DE for the rate at which chemicals clear from blood

[pope4]

For my Differential Calculus uni course, we were assigned a question about the rate of medication filtration in the blood and I’m so confused. The question states:

The rate for the clearance of a drug is a certain constant r per hour. Assume the mass of the drug in the body at t=0 is 0 when they take a 300mg pill. What is the differential equation for the mass of the drug remaining in the body at time t?

I figured out that the change in mass has to be m(t-dt)=-rm(t), but I cannot for the life of me figure out what m(t) would be, much less how to include the mass at any given time in the differential equation. I’d appreciate any advice I can get!

 

[BigBeachBanana]

For my Differential Calculus uni course, we were assigned a question about the rate of medication filtration in the blood and I’m so confused. The question states:

The rate for the clearance of a drug is a certain constant r per hour. Assume the mass of the drug in the body at t=0 is 0 when they take a 300mg pill. What is the differential equation for the mass of the drug remaining in the body at time t?

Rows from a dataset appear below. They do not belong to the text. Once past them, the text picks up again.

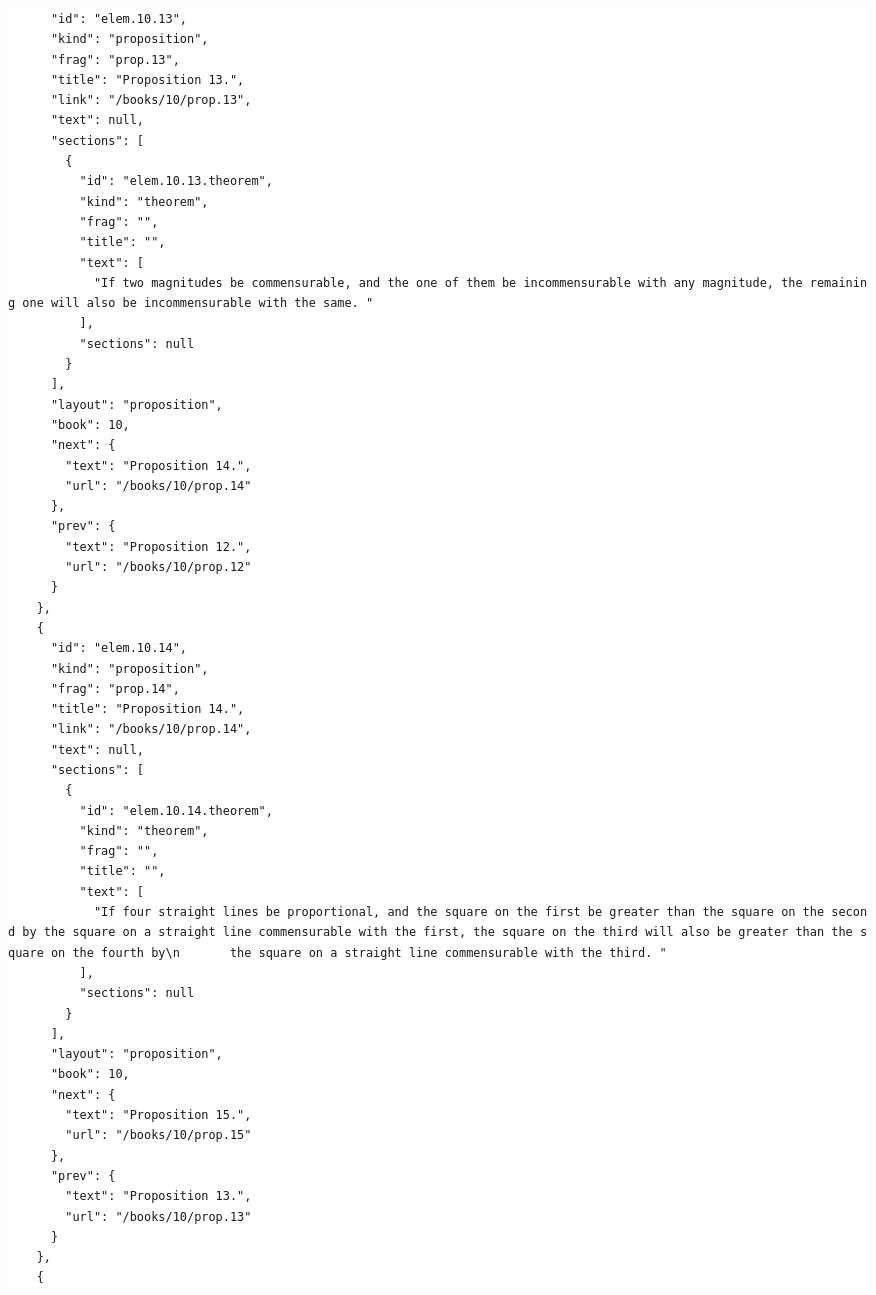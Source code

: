           "id": "elem.10.13",
          "kind": "proposition",
          "frag": "prop.13",
          "title": "Proposition 13.",
          "link": "/books/10/prop.13",
          "text": null,
          "sections": [
            {
              "id": "elem.10.13.theorem",
              "kind": "theorem",
              "frag": "",
              "title": "",
              "text": [
                "If two magnitudes be commensurable, and the one of them be incommensurable with any magnitude, the remaining one will also be incommensurable with the same. "
              ],
              "sections": null
            }
          ],
          "layout": "proposition",
          "book": 10,
          "next": {
            "text": "Proposition 14.",
            "url": "/books/10/prop.14"
          },
          "prev": {
            "text": "Proposition 12.",
            "url": "/books/10/prop.12"
          }
        },
        {
          "id": "elem.10.14",
          "kind": "proposition",
          "frag": "prop.14",
          "title": "Proposition 14.",
          "link": "/books/10/prop.14",
          "text": null,
          "sections": [
            {
              "id": "elem.10.14.theorem",
              "kind": "theorem",
              "frag": "",
              "title": "",
              "text": [
                "If four straight lines be proportional, and the square on the first be greater than the square on the second by the square on a straight line commensurable with the first, the square on the third will also be greater than the square on the fourth by\n       the square on a straight line commensurable with the third. "
              ],
              "sections": null
            }
          ],
          "layout": "proposition",
          "book": 10,
          "next": {
            "text": "Proposition 15.",
            "url": "/books/10/prop.15"
          },
          "prev": {
            "text": "Proposition 13.",
            "url": "/books/10/prop.13"
          }
        },
        {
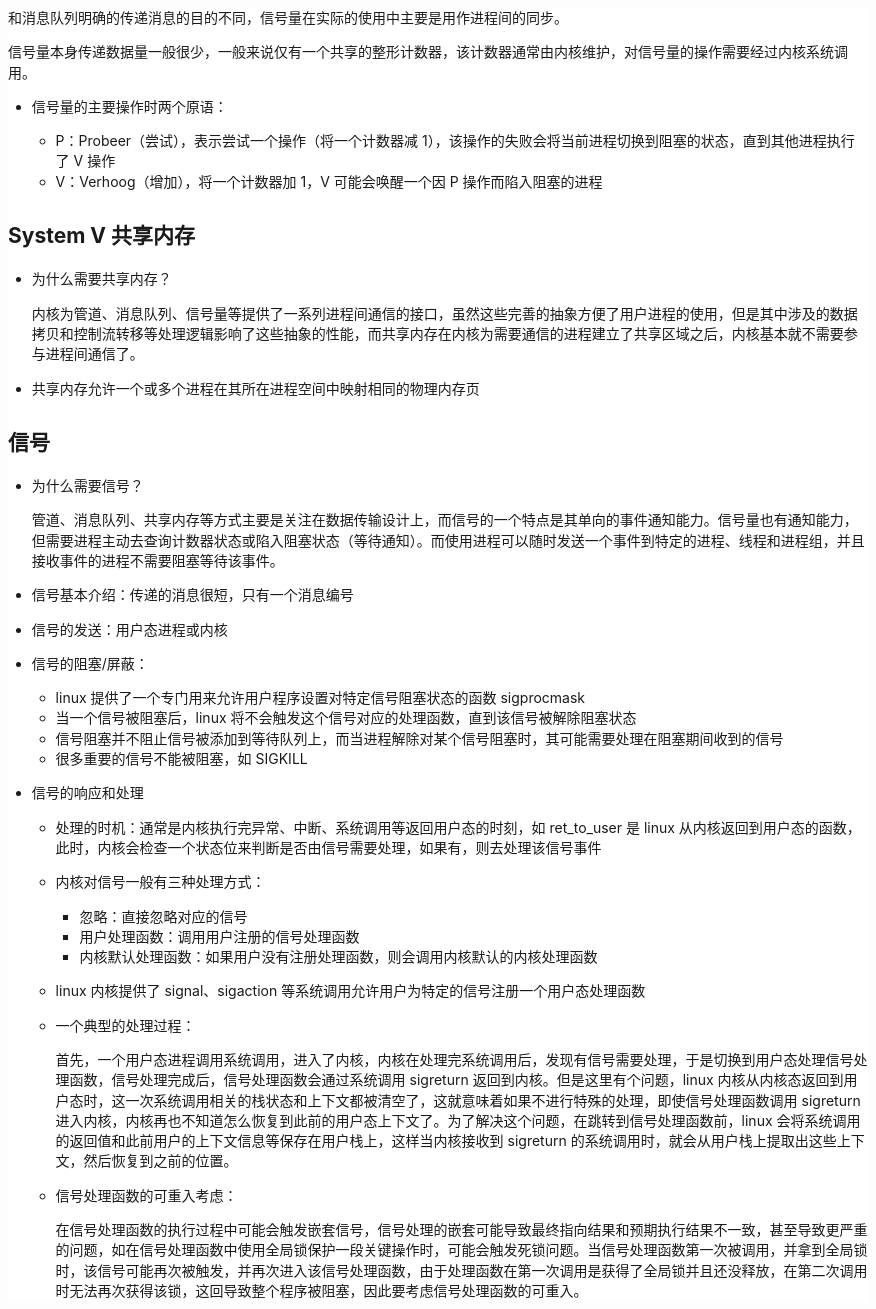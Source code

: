   和消息队列明确的传递消息的目的不同，信号量在实际的使用中主要是用作进程间的同步。

  信号量本身传递数据量一般很少，一般来说仅有一个共享的整形计数器，该计数器通常由内核维护，对信号量的操作需要经过内核系统调用。

- 信号量的主要操作时两个原语：

  - P：Probeer（尝试），表示尝试一个操作（将一个计数器减 1），该操作的失败会将当前进程切换到阻塞的状态，直到其他进程执行了 V 操作
  - V：Verhoog（增加），将一个计数器加 1，V 可能会唤醒一个因 P 操作而陷入阻塞的进程

## System V 共享内存

- 为什么需要共享内存？

  内核为管道、消息队列、信号量等提供了一系列进程间通信的接口，虽然这些完善的抽象方便了用户进程的使用，但是其中涉及的数据拷贝和控制流转移等处理逻辑影响了这些抽象的性能，而共享内存在内核为需要通信的进程建立了共享区域之后，内核基本就不需要参与进程间通信了。

- 共享内存允许一个或多个进程在其所在进程空间中映射相同的物理内存页

## 信号

- 为什么需要信号？

  管道、消息队列、共享内存等方式主要是关注在数据传输设计上，而信号的一个特点是其单向的事件通知能力。信号量也有通知能力，但需要进程主动去查询计数器状态或陷入阻塞状态（等待通知）。而使用进程可以随时发送一个事件到特定的进程、线程和进程组，并且接收事件的进程不需要阻塞等待该事件。

- 信号基本介绍：传递的消息很短，只有一个消息编号

- 信号的发送：用户态进程或内核

- 信号的阻塞/屏蔽：

  - linux 提供了一个专门用来允许用户程序设置对特定信号阻塞状态的函数 sigprocmask
  - 当一个信号被阻塞后，linux 将不会触发这个信号对应的处理函数，直到该信号被解除阻塞状态
  - 信号阻塞并不阻止信号被添加到等待队列上，而当进程解除对某个信号阻塞时，其可能需要处理在阻塞期间收到的信号
  - 很多重要的信号不能被阻塞，如 SIGKILL

- 信号的响应和处理

  - 处理的时机：通常是内核执行完异常、中断、系统调用等返回用户态的时刻，如 ret_to_user 是 linux 从内核返回到用户态的函数，此时，内核会检查一个状态位来判断是否由信号需要处理，如果有，则去处理该信号事件

  - 内核对信号一般有三种处理方式：

    - 忽略：直接忽略对应的信号
    - 用户处理函数：调用用户注册的信号处理函数
    - 内核默认处理函数：如果用户没有注册处理函数，则会调用内核默认的内核处理函数

  - linux 内核提供了 signal、sigaction 等系统调用允许用户为特定的信号注册一个用户态处理函数

  - 一个典型的处理过程：

    首先，一个用户态进程调用系统调用，进入了内核，内核在处理完系统调用后，发现有信号需要处理，于是切换到用户态处理信号处理函数，信号处理完成后，信号处理函数会通过系统调用 sigreturn 返回到内核。但是这里有个问题，linux 内核从内核态返回到用户态时，这一次系统调用相关的栈状态和上下文都被清空了，这就意味着如果不进行特殊的处理，即使信号处理函数调用 sigreturn 进入内核，内核再也不知道怎么恢复到此前的用户态上下文了。为了解决这个问题，在跳转到信号处理函数前，linux 会将系统调用的返回值和此前用户的上下文信息等保存在用户栈上，这样当内核接收到 sigreturn 的系统调用时，就会从用户栈上提取出这些上下文，然后恢复到之前的位置。

  - 信号处理函数的可重入考虑：

    在信号处理函数的执行过程中可能会触发嵌套信号，信号处理的嵌套可能导致最终指向结果和预期执行结果不一致，甚至导致更严重的问题，如在信号处理函数中使用全局锁保护一段关键操作时，可能会触发死锁问题。当信号处理函数第一次被调用，并拿到全局锁时，该信号可能再次被触发，并再次进入该信号处理函数，由于处理函数在第一次调用是获得了全局锁并且还没释放，在第二次调用时无法再次获得该锁，这回导致整个程序被阻塞，因此要考虑信号处理函数的可重入。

I figured out that the change in mass has to be m(t-dt)=-rm(t), but I cannot for the life of me figure out what m(t) would be, much less how to include the mass at any given time in the differential equation. I’d appreciate any advice I can get!

Find the equation for [imath]m(t)[/imath], then differentiate.

 

[limiTS]

The question seems to be testing your understanding of a common differential equation, that the rate of change in something is proportional to the amount of that something.

Amount of drug: this can be expressed as [imath]C_t\cdot V[/imath] where [imath]C_t[/imath] is the concentration of drug at time [imath]t[/imath] and [imath]V[/imath] is the drug's volume of distribution. To keep it simple, let's say that [imath]V[/imath] is constant.

Then the rate of change in the amount of drug can be written as [imath]\displaystyle\frac{\text{d}\left(C_t\cdot V\right)}{\text{d}t}=V\cdot\frac{\text{d}C_t}{\text{d}t}[/imath]

Logically, the rate of change in drug amount must be equal to the rate of drug going in minus the rate of drug going out.

Rate In: the drug is given as a one-time 300 mg pill. Let's assume the drug is not being given continuously, so that the Rate In is zero. The 300 mg will be absorbed quickly and be distributed over its [imath]V[/imath]. Let's say that [imath][\text{drug peak}]=C_p[/imath]

Rate Out: by definition, the clearance rate times the current [drug] equals drug excretion rate. Note that the excretion rate decreases as the [drug] dwindles. So, [imath]\text{Rate Out}=r\cdot C_t[/imath]

Putting it all together,
[math]\begin{aligned} V\cdot\frac{\text{d}C_t}{\text{d}t}&=0-r\cdot C_t\\&=-r\cdot C_t \end{aligned}[/math]
This is a separable differential equation that you can solve. At the end, don't forget to include the arbitrary constant of integration. Find its value using initial conditions: at time zero, the [drug] is [imath]C_p[/imath]. (Don't worry about the part that says the mass of drug at t=0 is zero. That's just so there's no leftover drug from before.)

To find the mass of drug at a given time, all you have to do is multiply your solution for [imath]C_t[/imath] by [imath]V[/imath]

I've assumed a lot of things to keep the question simple. If the assumptions are wrong, please post the entire question.